Configure and Test the Connection Between Connector and Catalyst 9800 Controller

Before you begin

  1. Deploy a Connector OVA and activate it using a token from Cisco Spaces.

  2. Note down the IP address of a Catalyst 9800 controller that is reachable from the Cisco Spaces: Connector.

  3. On the Catalyst 9800 controller CLI, enter the config mode and enable AAA with local authentication using the aaa authorization exec default local and aaa authentication login default local commands.

    On the Catalyst 9800 controller CLI, run the following command in the enable mode: 
    show run | sec  aaa

    From the output that is displayed, copy the configuration for aaa authorization exec default.

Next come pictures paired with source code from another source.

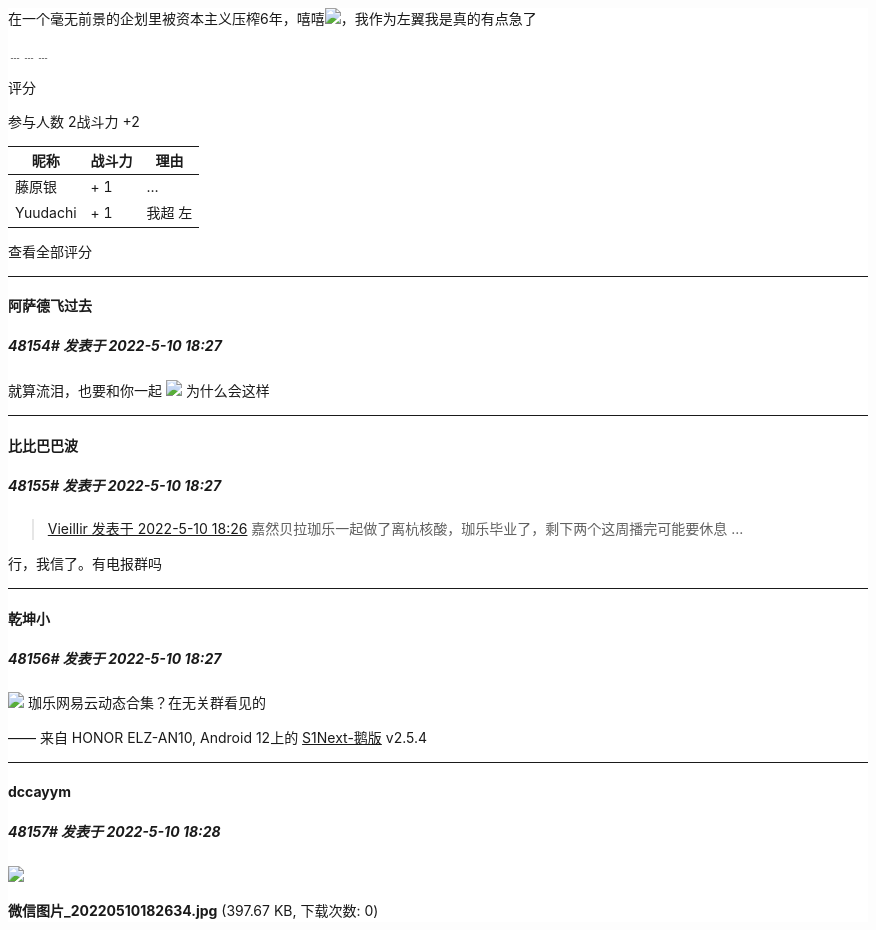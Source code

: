 在一个毫无前景的企划里被资本主义压榨6年，嘻嘻<img src="https://static.saraba1st.com/image/smiley/face2017/048.png" referrerpolicy="no-referrer">，我作为左翼我是真的有点急了

﹍﹍﹍

评分

 参与人数 2战斗力 +2

|昵称|战斗力|理由|
|----|---|---|
| 藤原银| + 1|…|
| Yuudachi| + 1|我超 左|

查看全部评分

*****

####  阿萨德飞过去  
##### 48154#       发表于 2022-5-10 18:27

就算流泪，也要和你一起
<img src="https://static.saraba1st.com/image/smiley/face2017/139.png" referrerpolicy="no-referrer">
为什么会这样

*****

####  比比巴巴波  
##### 48155#       发表于 2022-5-10 18:27

<blockquote><a href="httphttps://bbs.saraba1st.com/2b/forum.php?mod=redirect&amp;goto=findpost&amp;pid=55769423&amp;ptid=2053980" target="_blank">Vieillir 发表于 2022-5-10 18:26</a>
嘉然贝拉珈乐一起做了离杭核酸，珈乐毕业了，剩下两个这周播完可能要休息 ...</blockquote>
行，我信了。有电报群吗

*****

####  乾坤小  
##### 48156#       发表于 2022-5-10 18:27

<img src="https://p.sda1.dev/5/29b79f6be38bd425c8985038cfb1d407/CMP_20220510182722890.jpg" referrerpolicy="no-referrer">
珈乐网易云动态合集？在无关群看见的

—— 来自 HONOR ELZ-AN10, Android 12上的 [S1Next-鹅版](https://github.com/ykrank/S1-Next/releases) v2.5.4

*****

####  dccayym  
##### 48157#       发表于 2022-5-10 18:28

<img src="https://img.saraba1st.com/forum/202205/10/182742f14t9bty5ypbqqb5.jpg" referrerpolicy="no-referrer">

<strong>微信图片_20220510182634.jpg</strong> (397.67 KB, 下载次数: 0)
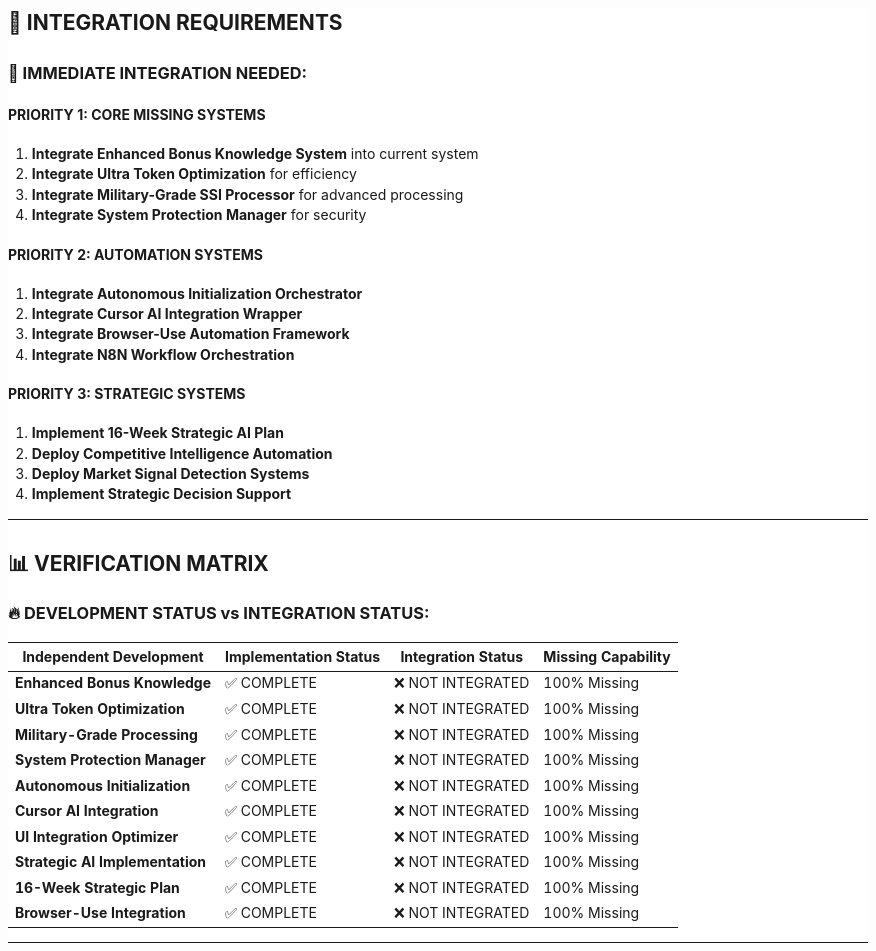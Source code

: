 
## 🔧 **INTEGRATION REQUIREMENTS**

### **🚀 IMMEDIATE INTEGRATION NEEDED:**

#### **PRIORITY 1: CORE MISSING SYSTEMS**
1. **Integrate Enhanced Bonus Knowledge System** into current system
2. **Integrate Ultra Token Optimization** for efficiency
3. **Integrate Military-Grade SSI Processor** for advanced processing
4. **Integrate System Protection Manager** for security

#### **PRIORITY 2: AUTOMATION SYSTEMS**
1. **Integrate Autonomous Initialization Orchestrator**
2. **Integrate Cursor AI Integration Wrapper**
3. **Integrate Browser-Use Automation Framework**
4. **Integrate N8N Workflow Orchestration**

#### **PRIORITY 3: STRATEGIC SYSTEMS**
1. **Implement 16-Week Strategic AI Plan**
2. **Deploy Competitive Intelligence Automation**
3. **Deploy Market Signal Detection Systems**
4. **Implement Strategic Decision Support**

---

## 📊 **VERIFICATION MATRIX**

### **🔥 DEVELOPMENT STATUS vs INTEGRATION STATUS:**

| Independent Development | Implementation Status | Integration Status | Missing Capability |
|------------------------|---------------------|-------------------|-------------------|
| **Enhanced Bonus Knowledge** | ✅ COMPLETE | ❌ NOT INTEGRATED | 100% Missing |
| **Ultra Token Optimization** | ✅ COMPLETE | ❌ NOT INTEGRATED | 100% Missing |
| **Military-Grade Processing** | ✅ COMPLETE | ❌ NOT INTEGRATED | 100% Missing |
| **System Protection Manager** | ✅ COMPLETE | ❌ NOT INTEGRATED | 100% Missing |
| **Autonomous Initialization** | ✅ COMPLETE | ❌ NOT INTEGRATED | 100% Missing |
| **Cursor AI Integration** | ✅ COMPLETE | ❌ NOT INTEGRATED | 100% Missing |
| **UI Integration Optimizer** | ✅ COMPLETE | ❌ NOT INTEGRATED | 100% Missing |
| **Strategic AI Implementation** | ✅ COMPLETE | ❌ NOT INTEGRATED | 100% Missing |
| **16-Week Strategic Plan** | ✅ COMPLETE | ❌ NOT INTEGRATED | 100% Missing |
| **Browser-Use Integration** | ✅ COMPLETE | ❌ NOT INTEGRATED | 100% Missing |

---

In the config mode,  append the configuration for local authentication to the copied configuration and configure the appended configuration.

    For instance, if the output displays aaa authorization exec default group dnac-network-tacacs-group, the appended configuration is aaa authorization exec default group dnac-network-tacacs-group local. This ensures that the existing configuration is not overwritten.

Procedure

Step 1

Log in to Cisco Spaces.

Step 2

In the Cisco Spaces dashboard, choose Setup > Wireless Networks.

Step 3

Expand the Connect via Spaces Connector area using the respective drop-down arrow to display a list of steps.

Step 4

To test the connectivity from the Connector to an existing Catalyst 9800 controller, click View Controllers in the Step 3 Area.

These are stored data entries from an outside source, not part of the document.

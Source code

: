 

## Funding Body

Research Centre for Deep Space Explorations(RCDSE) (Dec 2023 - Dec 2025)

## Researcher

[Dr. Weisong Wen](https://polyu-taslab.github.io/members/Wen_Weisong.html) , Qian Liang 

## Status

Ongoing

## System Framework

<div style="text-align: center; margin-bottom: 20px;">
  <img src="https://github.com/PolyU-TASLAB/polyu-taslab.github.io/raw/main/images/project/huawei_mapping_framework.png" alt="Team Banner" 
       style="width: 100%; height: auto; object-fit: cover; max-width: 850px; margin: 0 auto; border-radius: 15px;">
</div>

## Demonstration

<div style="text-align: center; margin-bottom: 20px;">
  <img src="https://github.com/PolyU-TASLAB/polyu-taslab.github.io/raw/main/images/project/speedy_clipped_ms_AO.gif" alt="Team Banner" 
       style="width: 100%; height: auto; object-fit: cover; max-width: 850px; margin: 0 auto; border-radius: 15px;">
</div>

  1. Click the pencil icon to edit a Catalyst 9800 controller.

  2. Choose an active Connector from the Connector drop-down list to enable the Test Connectivity button.

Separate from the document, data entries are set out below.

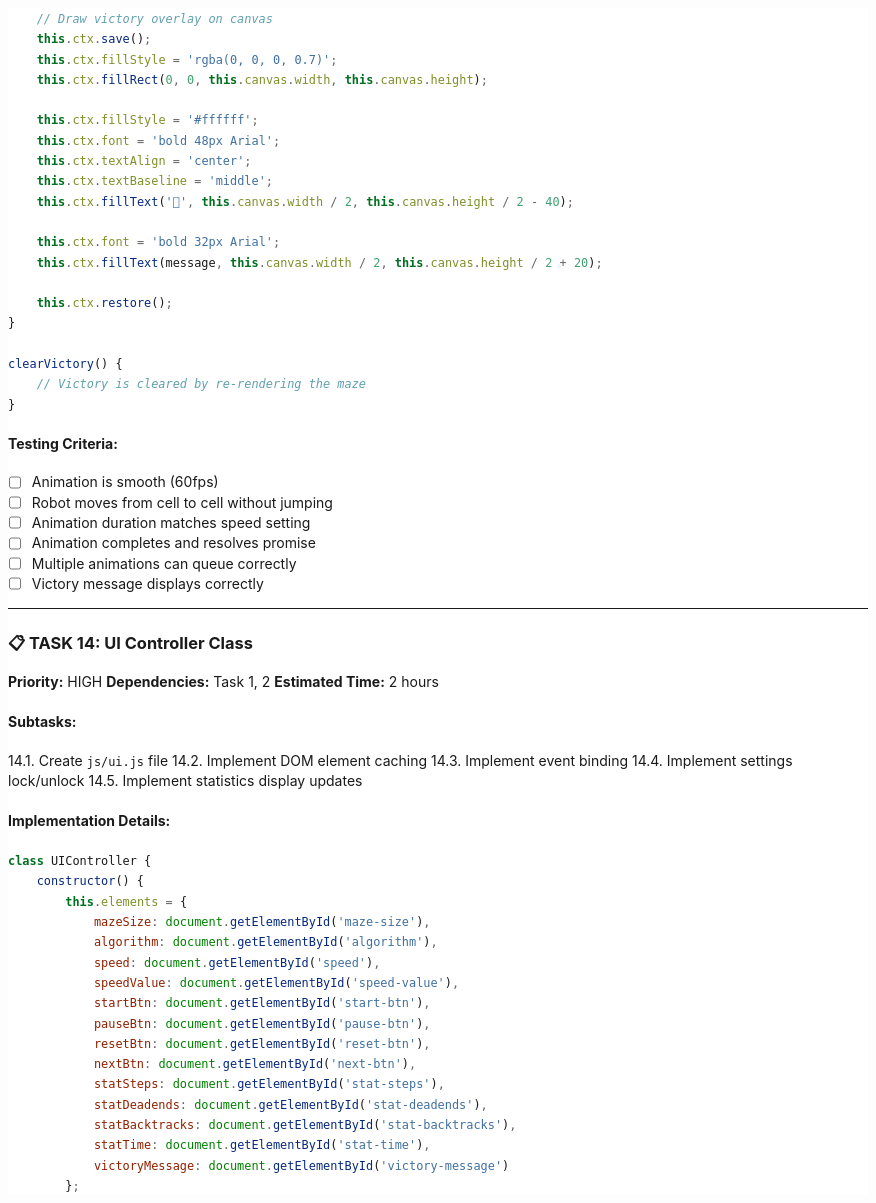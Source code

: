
 ```javascript
    // Draw victory overlay on canvas
    this.ctx.save();
    this.ctx.fillStyle = 'rgba(0, 0, 0, 0.7)';
    this.ctx.fillRect(0, 0, this.canvas.width, this.canvas.height);

    this.ctx.fillStyle = '#ffffff';
    this.ctx.font = 'bold 48px Arial';
    this.ctx.textAlign = 'center';
    this.ctx.textBaseline = 'middle';
    this.ctx.fillText('🎉', this.canvas.width / 2, this.canvas.height / 2 - 40);

    this.ctx.font = 'bold 32px Arial';
    this.ctx.fillText(message, this.canvas.width / 2, this.canvas.height / 2 + 20);

    this.ctx.restore();
}

clearVictory() {
    // Victory is cleared by re-rendering the maze
}
```

#### Testing Criteria:
- [ ] Animation is smooth (60fps)
- [ ] Robot moves from cell to cell without jumping
- [ ] Animation duration matches speed setting
- [ ] Animation completes and resolves promise
- [ ] Multiple animations can queue correctly
- [ ] Victory message displays correctly

---

### 📋 TASK 14: UI Controller Class
**Priority:** HIGH
**Dependencies:** Task 1, 2
**Estimated Time:** 2 hours

#### Subtasks:
14.1. Create `js/ui.js` file
14.2. Implement DOM element caching
14.3. Implement event binding
14.4. Implement settings lock/unlock
14.5. Implement statistics display updates

#### Implementation Details:
```javascript
class UIController {
    constructor() {
        this.elements = {
            mazeSize: document.getElementById('maze-size'),
            algorithm: document.getElementById('algorithm'),
            speed: document.getElementById('speed'),
            speedValue: document.getElementById('speed-value'),
            startBtn: document.getElementById('start-btn'),
            pauseBtn: document.getElementById('pause-btn'),
            resetBtn: document.getElementById('reset-btn'),
            nextBtn: document.getElementById('next-btn'),
            statSteps: document.getElementById('stat-steps'),
            statDeadends: document.getElementById('stat-deadends'),
            statBacktracks: document.getElementById('stat-backtracks'),
            statTime: document.getElementById('stat-time'),
            victoryMessage: document.getElementById('victory-message')
        };
```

  3. Go to this step to test the connectivity to an existing AireOS controller.

Step 5

To add a new Catalyst 9800 controller, click Add Controllers from the Step 3 Area.

Step 6

From the Connector drop-down list, choose a Connector.

Step 7

Enter the Controller IP address, Controller Name, and from the Controller Type drop-down list, choose Catalyst WLC to connect to a Cisco Catalyst 9800 Series Wireless Controllers.

Step 8

Do one of the following:

  • Enter Netconf username, Netconf password, and Enable password. This choice allows the Connector to recover gracefully from NMSP drops and push a fresh configuration to the Catalyst 9800 controller whenever required. If you have not configured an enable password in Catalyst 9800 controller you can skip configuring the Enable password in this step.
  • Copy the configuration commands in the Catalyst WLC CLI commands section and run them manually on the Catalyst 9800 controller CLI.

Step 9

(Optional) Run the PING and SSH functionalities to test the reachability to the Catalyst 9800 controller and the credentials by clicking Test Connectivity. Note that Test Connectivity is available only for an active Connector.

Figure 1. Adding a Catalyst 9800 Controller
Table 1. Error Description

Status of PING

Status of SSH Credential Test

Meaning of status message combination and possible checks.

SUCCESSFUL

SUCCESSFUL

 Connectivity test is successful.

SUCCESSFUL

FAILED

Ping test to the Catalyst 9800 controller is successful. But SSH test has failed. Check the following:

  1. Is SSH enabled on the controller?

  2. Is the SSH port 22 of the Catalyst 9800 controller reachable from the Connector?

  3. Have you provided accurate SSH read-write credentials?

FAILED

SUCCESSFUL

Connectivity test is successful.

FAILED

FAILED

Both Ping and SSH test to the Catalyst 9800 controller have failed. Check the following:

  1. Is there IP connectivity between Connector and controller?

  2. Is SSH enabled on the Catalyst 9800 controller?

  3. Is the SSH port 22 of the Catalyst 9800 controller reachable from the Connector?

  4. Have you provided accurate SSH credentials?

  5. Is AAA enabled with local authentication?

  6. Are you using an interface that is NOT the wireless management interface for NMSP and SSH connectivity?

Step 10

Click Save, and then click Close.

You can see the new Catalyst 9800 controller in the Controller Channel area of the Connector GUI. The Catalyst 9800 controller that is connected successfully to the Connector appears as Active. It takes approximately five minutes for the controller to change to the Active state. Refresh your window to view the status change. The added Catalyst 9800 controller is also listed in the Controller Channel area of the Connector.

You can multiple Catalyst 9800 controllers to a Connector.

What to do next

You can import the added Catalyst 9800 controller to the Cisco Spaces location hierarchy.